Akitada came upright with a strangled shout. It was dark and he gasped for breath, flinging out his arms against the nightmare. Realization came slowly. He wiped the sweat from his face and pushed back his bedclothes. The cool night air felt good on his perspiration-drenched skin. He could not recall ever feeling a greater sense of horror and blamed the dream on his exhaustion and fear for his mother. The extraordinary sights he had seen the previous evening had then produced the particular phantasms which still haunted his mind, their very sounds lingering vividly in his memory. He listened.
But all was quiet and peaceful in his room. Outside, only an occasional drop of water broke the stillness.
Then, suddenly: a single high-pitched scream—stifled instantly.
TWO
Scattered Leaves
Akitada rushed into the corridor and from there to the nearest courtyard. It was empty. He had no idea where he was or where the scream had come from, but he listened for several minutes. The night remained dark and silent. All around him rose the temple halls, mysterious shapes looming against the night. Galleries led off to other courtyards and more halls.

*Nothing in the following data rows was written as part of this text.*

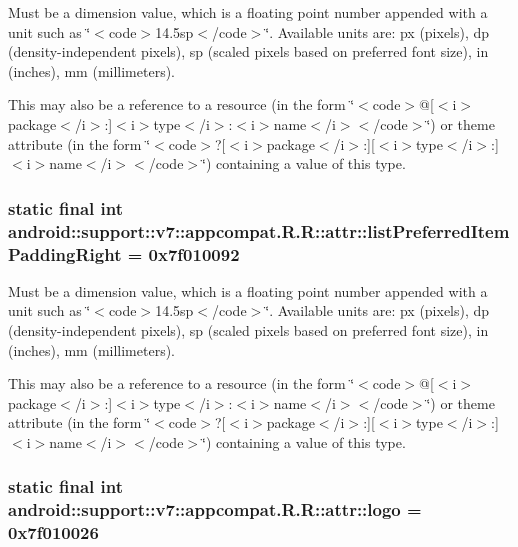 Must be a dimension value, which is a floating point number appended with a unit such as \char`\"{}$<$code$>$14.5sp$<$/code$>$\char`\"{}. Available units are: px (pixels), dp (density-independent pixels), sp (scaled pixels based on preferred font size), in (inches), mm (millimeters). 

This may also be a reference to a resource (in the form \char`\"{}$<$code$>$@\mbox{[}$<$i$>$package$<$/i$>$:\mbox{]}$<$i$>$type$<$/i$>$:$<$i$>$name$<$/i$>$$<$/code$>$\char`\"{}) or theme attribute (in the form \char`\"{}$<$code$>$?\mbox{[}$<$i$>$package$<$/i$>$:\mbox{]}\mbox{[}$<$i$>$type$<$/i$>$:\mbox{]}$<$i$>$name$<$/i$>$$<$/code$>$\char`\"{}) containing a value of this type. \hypertarget{classandroid_1_1support_1_1v7_1_1appcompat_1_1_r_1_1attr_027890b071e276962cfa1c0664765411}{
\subsubsection[{listPreferredItemPaddingRight}]{\setlength{\rightskip}{0pt plus 5cm}static final int android::support::v7::appcompat.R.R::attr::listPreferredItemPaddingRight = 0x7f010092}}
\label{classandroid_1_1support_1_1v7_1_1appcompat_1_1_r_1_1attr_027890b071e276962cfa1c0664765411}


Must be a dimension value, which is a floating point number appended with a unit such as \char`\"{}$<$code$>$14.5sp$<$/code$>$\char`\"{}. Available units are: px (pixels), dp (density-independent pixels), sp (scaled pixels based on preferred font size), in (inches), mm (millimeters). 

This may also be a reference to a resource (in the form \char`\"{}$<$code$>$@\mbox{[}$<$i$>$package$<$/i$>$:\mbox{]}$<$i$>$type$<$/i$>$:$<$i$>$name$<$/i$>$$<$/code$>$\char`\"{}) or theme attribute (in the form \char`\"{}$<$code$>$?\mbox{[}$<$i$>$package$<$/i$>$:\mbox{]}\mbox{[}$<$i$>$type$<$/i$>$:\mbox{]}$<$i$>$name$<$/i$>$$<$/code$>$\char`\"{}) containing a value of this type. \hypertarget{classandroid_1_1support_1_1v7_1_1appcompat_1_1_r_1_1attr_40569bb507b8def39d0a3ff1a7baeb9b}{
\subsubsection[{logo}]{\setlength{\rightskip}{0pt plus 5cm}static final int android::support::v7::appcompat.R.R::attr::logo = 0x7f010026}}
\label{classandroid_1_1support_1_1v7_1_1appcompat_1_1_r_1_1attr_40569bb507b8def39d0a3ff1a7baeb9b}


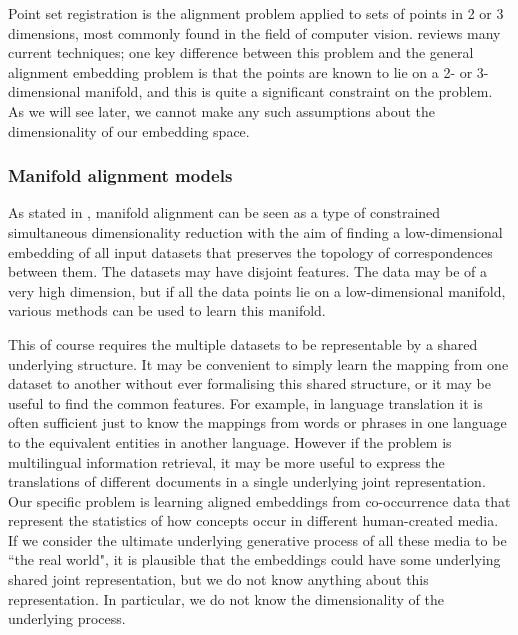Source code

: Point set registration is the alignment problem applied to sets of points in 2 or 3 dimensions, most commonly found in the field of computer vision. \cite{PointSetRegistrationReview} reviews many current techniques; one key difference between this problem and the general alignment embedding problem is that the points are known to lie on a 2- or 3-dimensional manifold, and this is quite a significant constraint on the problem. As we will see later, we cannot make any such assumptions about the dimensionality of our embedding space. 

\subsubsection{Manifold alignment models}

As stated in \cite{ManifoldLearningTheoryAndApplications}, manifold alignment can be seen as a type of constrained simultaneous dimensionality reduction with the aim of finding a low-dimensional embedding of all input datasets that preserves the topology of correspondences between them. The datasets may have disjoint features. The data may be of a very high dimension, but if all the data points lie on a low-dimensional manifold, various methods can be used to learn this manifold.  

This of course requires the multiple datasets to be representable by a shared underlying structure. It may be convenient to simply learn the mapping from one dataset to another without ever formalising this shared structure, or it may be useful to find the common features. For example, in language translation it is often sufficient just to know the mappings from words or phrases in one language to the equivalent entities in another language. However if the problem is multilingual information retrieval, it may be more useful to express the translations of different documents in a single underlying joint representation. Our specific problem is learning aligned embeddings from co-occurrence data that represent the statistics of how concepts occur in different human-created media. If we consider the ultimate underlying generative process of all these media to be ``the real world", it is plausible that the embeddings could have some underlying shared joint representation, but we do not know anything about this representation. In particular, we do not know the dimensionality of the underlying process. 

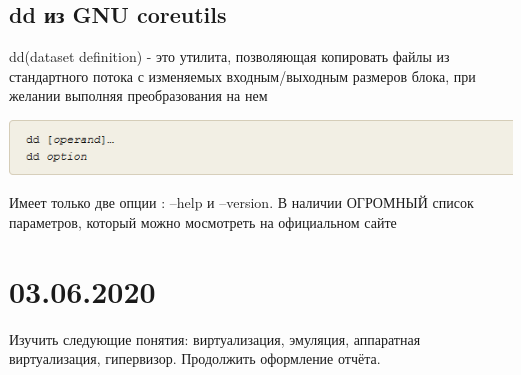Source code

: \documentclass[a4paper,14pt]{extarticle}
\begin{document}
\subsection{dd из GNU coreutils}
dd(dataset definition) - это утилита, позволяющая копировать файлы из стандартного потока с изменяемых входным/выходным размеров блока, при желании выполняя преобразования на нем
\begin{center}
  \includegraphics{img/dd.png}
\end{center}
Имеет только две опции : --help и --version. В наличии ОГРОМНЫЙ список параметров, который можно мосмотреть на официальном сайте\cite{gnu-dd}
\newpage
\section{03.06.2020}
Изучить следующие понятия: виртуализация, эмуляция, аппаратная виртуализация, гипервизор. Продолжить оформление отчёта.
\end{document}
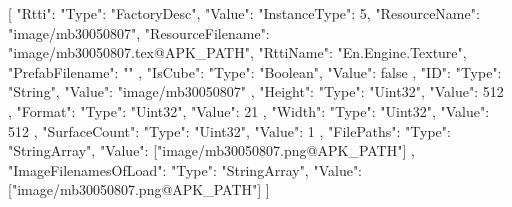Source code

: [{
        "Rtti": {
            "Type": "FactoryDesc",
            "Value": {
                "InstanceType": 5,
                "ResourceName": "image/mb30050807",
                "ResourceFilename": "image/mb30050807.tex@APK_PATH",
                "RttiName": "En.Engine.Texture",
                "PrefabFilename": ""
            }
        },
        "IsCube": {
            "Type": "Boolean",
            "Value": false
        },
        "ID": {
            "Type": "String",
            "Value": "image/mb30050807"
        },
        "Height": {
            "Type": "Uint32",
            "Value": 512
        },
        "Format": {
            "Type": "Uint32",
            "Value": 21
        },
        "Width": {
            "Type": "Uint32",
            "Value": 512
        },
        "SurfaceCount": {
            "Type": "Uint32",
            "Value": 1
        },
        "FilePaths": {
            "Type": "StringArray",
            "Value": ["image/mb30050807.png@APK_PATH"]
        },
        "ImageFilenamesOfLoad": {
            "Type": "StringArray",
            "Value": ["image/mb30050807.png@APK_PATH"]
        }
    }]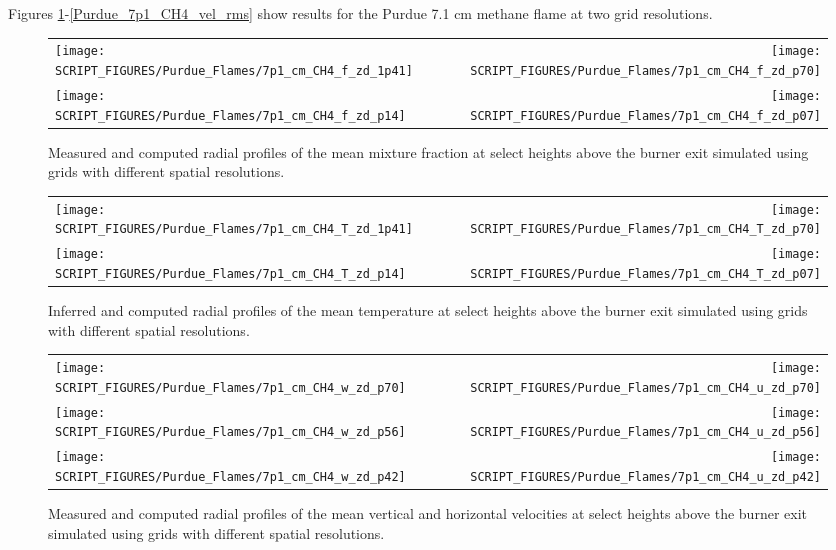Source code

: Figures \ref{Purdue_7p1_CH4_mixture_fraction}-\ref{Purdue_7p1_CH4_vel_rms} show results for the Purdue 7.1 cm methane flame \cite{Xin:CF2005} at two grid resolutions.

\begin{figure}[!h]
\begin{tabular*}{\textwidth}{l@{\extracolsep{\fill}}r}
\texttt{[image: SCRIPT\_FIGURES/Purdue\_Flames/7p1\_cm\_CH4\_f\_zd\_1p41]} &
\texttt{[image: SCRIPT\_FIGURES/Purdue\_Flames/7p1\_cm\_CH4\_f\_zd\_p70]} \\
\texttt{[image: SCRIPT\_FIGURES/Purdue\_Flames/7p1\_cm\_CH4\_f\_zd\_p14]} &
\texttt{[image: SCRIPT\_FIGURES/Purdue\_Flames/7p1\_cm\_CH4\_f\_zd\_p07]}
\end{tabular*}
\caption[Purdue 7.1 cm methane flame mean mixture fraction profiles]
{Measured \cite{Zhou:CS1998} and computed radial profiles of the mean mixture fraction at select heights above the burner exit simulated using grids with different spatial resolutions.}
\label{Purdue_7p1_CH4_mixture_fraction}
\end{figure}

\newpage

\begin{figure}[p]
\begin{tabular*}{\textwidth}{l@{\extracolsep{\fill}}r}
\texttt{[image: SCRIPT\_FIGURES/Purdue\_Flames/7p1\_cm\_CH4\_T\_zd\_1p41]} &
\texttt{[image: SCRIPT\_FIGURES/Purdue\_Flames/7p1\_cm\_CH4\_T\_zd\_p70]} \\
\texttt{[image: SCRIPT\_FIGURES/Purdue\_Flames/7p1\_cm\_CH4\_T\_zd\_p14]} &
\texttt{[image: SCRIPT\_FIGURES/Purdue\_Flames/7p1\_cm\_CH4\_T\_zd\_p07]}
\end{tabular*}
\caption[Purdue 7.1 cm methane flame mean temperature profiles]
{Inferred \cite{Xin:CF2005} and computed radial profiles of the mean temperature at select heights above the burner exit simulated using grids with different spatial resolutions.}
\label{Purdue_7p1_CH4_temperature}
\end{figure}

\begin{figure}[p]
\begin{tabular*}{\textwidth}{l@{\extracolsep{\fill}}r}
\texttt{[image: SCRIPT\_FIGURES/Purdue\_Flames/7p1\_cm\_CH4\_w\_zd\_p70]} &
\texttt{[image: SCRIPT\_FIGURES/Purdue\_Flames/7p1\_cm\_CH4\_u\_zd\_p70]} \\
\texttt{[image: SCRIPT\_FIGURES/Purdue\_Flames/7p1\_cm\_CH4\_w\_zd\_p56]} &
\texttt{[image: SCRIPT\_FIGURES/Purdue\_Flames/7p1\_cm\_CH4\_u\_zd\_p56]} \\
\texttt{[image: SCRIPT\_FIGURES/Purdue\_Flames/7p1\_cm\_CH4\_w\_zd\_p42]} &
\texttt{[image: SCRIPT\_FIGURES/Purdue\_Flames/7p1\_cm\_CH4\_u\_zd\_p42]}
\end{tabular*}
\caption[Purdue 7.1 cm methane flame mean velocity profiles]
{Measured \cite{Zhou:CS1998} and computed radial profiles of the mean vertical and horizontal velocities at select heights above the burner exit simulated using grids with different spatial resolutions.}
\label{Purdue_7p1_CH4_vertical_velocity}
\end{figure}

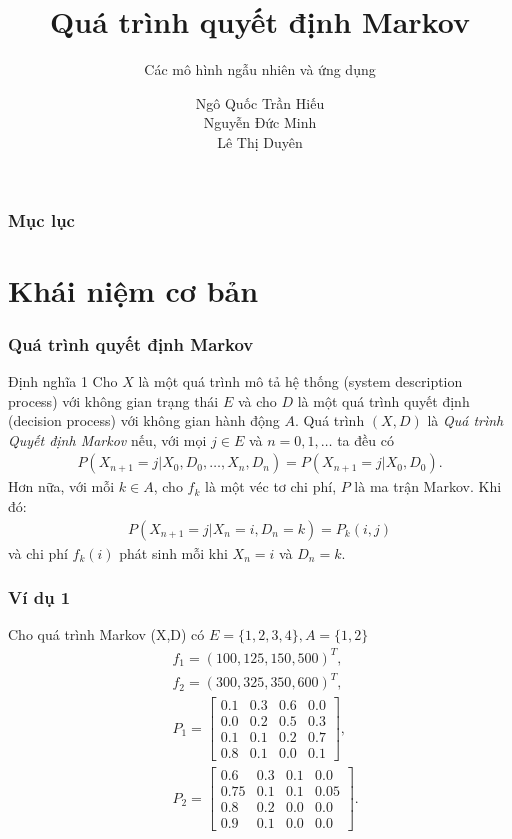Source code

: \documentclass[12pt]{beamer}
\begin{document}
	\author{Ngô Quốc Trần Hiếu\\ Nguyễn Đức Minh \\Lê Thị Duyên}
    \title{\color{violet}Quá trình quyết định Markov}
	\subtitle{\color{red}Các mô hình ngẫu nhiên và ứng dụng}
	\begin{frame}[plain]
			\maketitle
	\end{frame}
	
	\begin{frame}
		\frametitle{Mục lục}
        \tableofcontents
    \end{frame}


\section{Khái niệm cơ bản}
\begin{frame}
	\frametitle{Quá trình quyết định Markov}
	\begin{block}{Định nghĩa 1}
		Cho $X$ là một quá trình mô tả hệ thống (system description process) với không gian trạng thái $E$ và cho $D$ là một quá trình quyết định (decision process) với không gian hành động $A$. Quá trình $(X,D)$ là
		\textit{Quá trình Quyết định Markov} nếu, với mọi $j\in E$ và $n=0,1,\dots$ ta đều có
		\begin{align*}
		P(X_{n+1}=j|X_0,D_0,\dots,X_n,D_n)=P(X_{n+1}=j|X_0,D_0).
		\end{align*}
		Hơn nữa, với mỗi $k\in A$, cho $f_k$ là một véc tơ chi phí, $P$ là ma trận Markov. Khi đó:
		\begin{align*}
		P(X_{n+1}=j|X_n=i, D_n=k)=P_k(i,j)
		\end{align*}
		và chi phí $f_k(i)$ phát sinh mỗi khi $X_n=i$ và $D_n=k$.
	\end{block}
\end{frame}

\begin{frame}
	\frametitle{Ví dụ 1}
	Cho quá trình Markov (X,D) có $E=\{1,2,3,4\}, A=\{1,2\}$
	\begin{align*}
	&f_1=(100,125,150,500)^T,\\
	&f_2=(300,325, 350,600)^T,\\
	&P_1=\left[
	\begin{array}{cccc}
	0.1&0.3&0.6&0.0\\
	0.0&0.2&0.5&0.3\\
	0.1&0.1&0.2&0.7\\
	0.8&0.1&0.0&0.1
	\end{array}
	\right],\\
	&P_2=\left[
	\begin{array}{cccc}
	0.6&0.3&0.1&0.0\\
	0.75&0.1&0.1&0.05\\
	0.8&0.2&0.0&0.0\\
	0.9&0.1&0.0&0.0
	\end{array}
	\right].
	\end{align*}  
\end{frame}
\end{document}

After walking briefly this way and that, Akitada gave up. He felt a little foolish now, no longer certain of what he had heard. Perhaps it had been an owl. Or a couple of lovers, the girl teasing an overeager admirer, and both long since gone, afraid of being caught.
With some difficulty he found his way to his own room and crept back into his bedding. After a long time he fell asleep again, dreamlessly this time, until faint bells calling to morning service woke him before dawn.
He dressed quickly and walked out into the courtyard. It was barely light. Heavy fog shrouded the temple buildings, muffling the tinkling of bells and somber chants. Akitada looked at the fog with dismay. It was common in the mountains, especially after a rain, and would stay until midmorning, slowing him down on the steep and hazardous mountain track.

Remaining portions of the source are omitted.